Exercise objective
In this exercise, retype exactly and only the lines from the top of the entries below through the line that holds "finish is recorded", omitting pictures.

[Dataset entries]
○ ○ ○ ○ ○

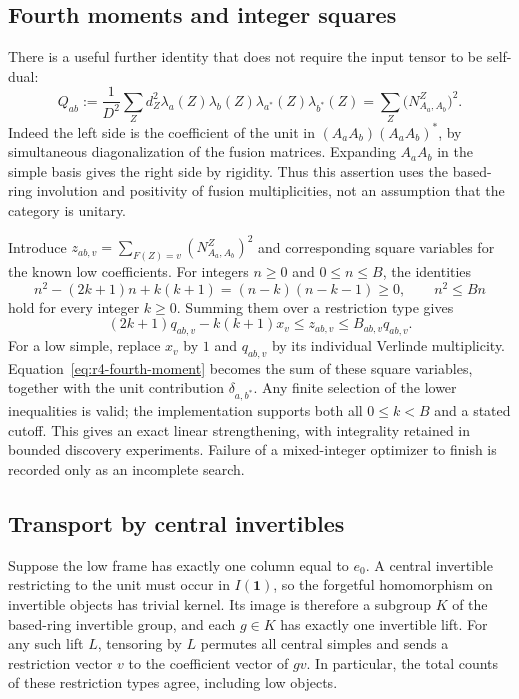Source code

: \subsection{Fourth moments and integer squares}
There is a useful further identity that does not require the input tensor
to be self-dual:
\begin{equation}\label{eq:r4-fourth-moment}
 Q_{ab}:=\frac1{D^2}\sum_Z d_Z^2
  \lambda_a(Z)\lambda_b(Z)\lambda_{a^*}(Z)\lambda_{b^*}(Z)
 =\sum_Z\bigl(N_{A_a,A_b}^Z\bigr)^2.
\end{equation}
Indeed the left side is the coefficient of the unit in
$(A_aA_b)(A_aA_b)^*$, by simultaneous diagonalization of the fusion matrices.
Expanding $A_aA_b$ in the simple basis gives the right side by rigidity.
Thus this assertion uses the based-ring involution and positivity of fusion
multiplicities, not an assumption that the category is unitary.

Introduce $z_{ab,v}=\sum_{F(Z)=v}(N_{A_a,A_b}^Z)^2$ and corresponding
square variables for the known low coefficients. For integers $n\ge0$ and
$0\le n\le B$, the identities
\[
 n^2-(2k+1)n+k(k+1)=(n-k)(n-k-1)\ge0,
 \qquad n^2\le Bn
\]
hold for every integer $k\ge0$. Summing them over a restriction type gives
\begin{equation}\label{eq:r4-square-cuts}
 (2k+1)q_{ab,v}-k(k+1)x_v\le z_{ab,v}
          \le B_{ab,v}q_{ab,v}.
\end{equation}
For a low simple, replace $x_v$ by $1$ and $q_{ab,v}$ by its individual
Verlinde multiplicity. Equation~\eqref{eq:r4-fourth-moment} becomes the sum
of these square variables, together with the unit contribution
$\delta_{a,b^*}$. Any finite selection of the lower inequalities is valid;
the implementation supports both all $0\le k<B$ and a stated cutoff.
This gives an exact linear strengthening, with integrality retained in
bounded discovery experiments. Failure of a mixed-integer optimizer to
finish is recorded only as an incomplete search.

\subsection{Transport by central invertibles}
Suppose the low frame has exactly one column equal to $e_0$.
A central invertible restricting to the unit must occur in $I(\mathbf1)$,
so the forgetful homomorphism on invertible objects has trivial kernel.
Its image is therefore a subgroup $K$ of the based-ring invertible group,
and each $g\in K$ has exactly one invertible lift.
For any such lift $L$, tensoring by $L$ permutes all central simples and sends
a restriction vector $v$ to the coefficient vector of $gv$. In particular,
the total counts of these restriction types agree, including low objects.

○ ○ ○ ○ ○

Solved exercise
Source code

: \subsection{Fourth moments and integer squares}
There is a useful further identity that does not require the input tensor
to be self-dual:
\begin{equation}\label{eq:r4-fourth-moment}
 Q_{ab}:=\frac1{D^2}\sum_Z d_Z^2
  \lambda_a(Z)\lambda_b(Z)\lambda_{a^*}(Z)\lambda_{b^*}(Z)
 =\sum_Z\bigl(N_{A_a,A_b}^Z\bigr)^2.
\end{equation}
Indeed the left side is the coefficient of the unit in
$(A_aA_b)(A_aA_b)^*$, by simultaneous diagonalization of the fusion matrices.
Expanding $A_aA_b$ in the simple basis gives the right side by rigidity.
Thus this assertion uses the based-ring involution and positivity of fusion
multiplicities, not an assumption that the category is unitary.

Introduce $z_{ab,v}=\sum_{F(Z)=v}(N_{A_a,A_b}^Z)^2$ and corresponding
square variables for the known low coefficients. For integers $n\ge0$ and
$0\le n\le B$, the identities
\[
 n^2-(2k+1)n+k(k+1)=(n-k)(n-k-1)\ge0,
 \qquad n^2\le Bn
\]
hold for every integer $k\ge0$. Summing them over a restriction type gives
\begin{equation}\label{eq:r4-square-cuts}
 (2k+1)q_{ab,v}-k(k+1)x_v\le z_{ab,v}
          \le B_{ab,v}q_{ab,v}.
\end{equation}
For a low simple, replace $x_v$ by $1$ and $q_{ab,v}$ by its individual
Verlinde multiplicity. Equation~\eqref{eq:r4-fourth-moment} becomes the sum
of these square variables, together with the unit contribution
$\delta_{a,b^*}$. Any finite selection of the lower inequalities is valid;
the implementation supports both all $0\le k<B$ and a stated cutoff.
This gives an exact linear strengthening, with integrality retained in
bounded discovery experiments. Failure of a mixed-integer optimizer to
finish is recorded only as an incomplete search.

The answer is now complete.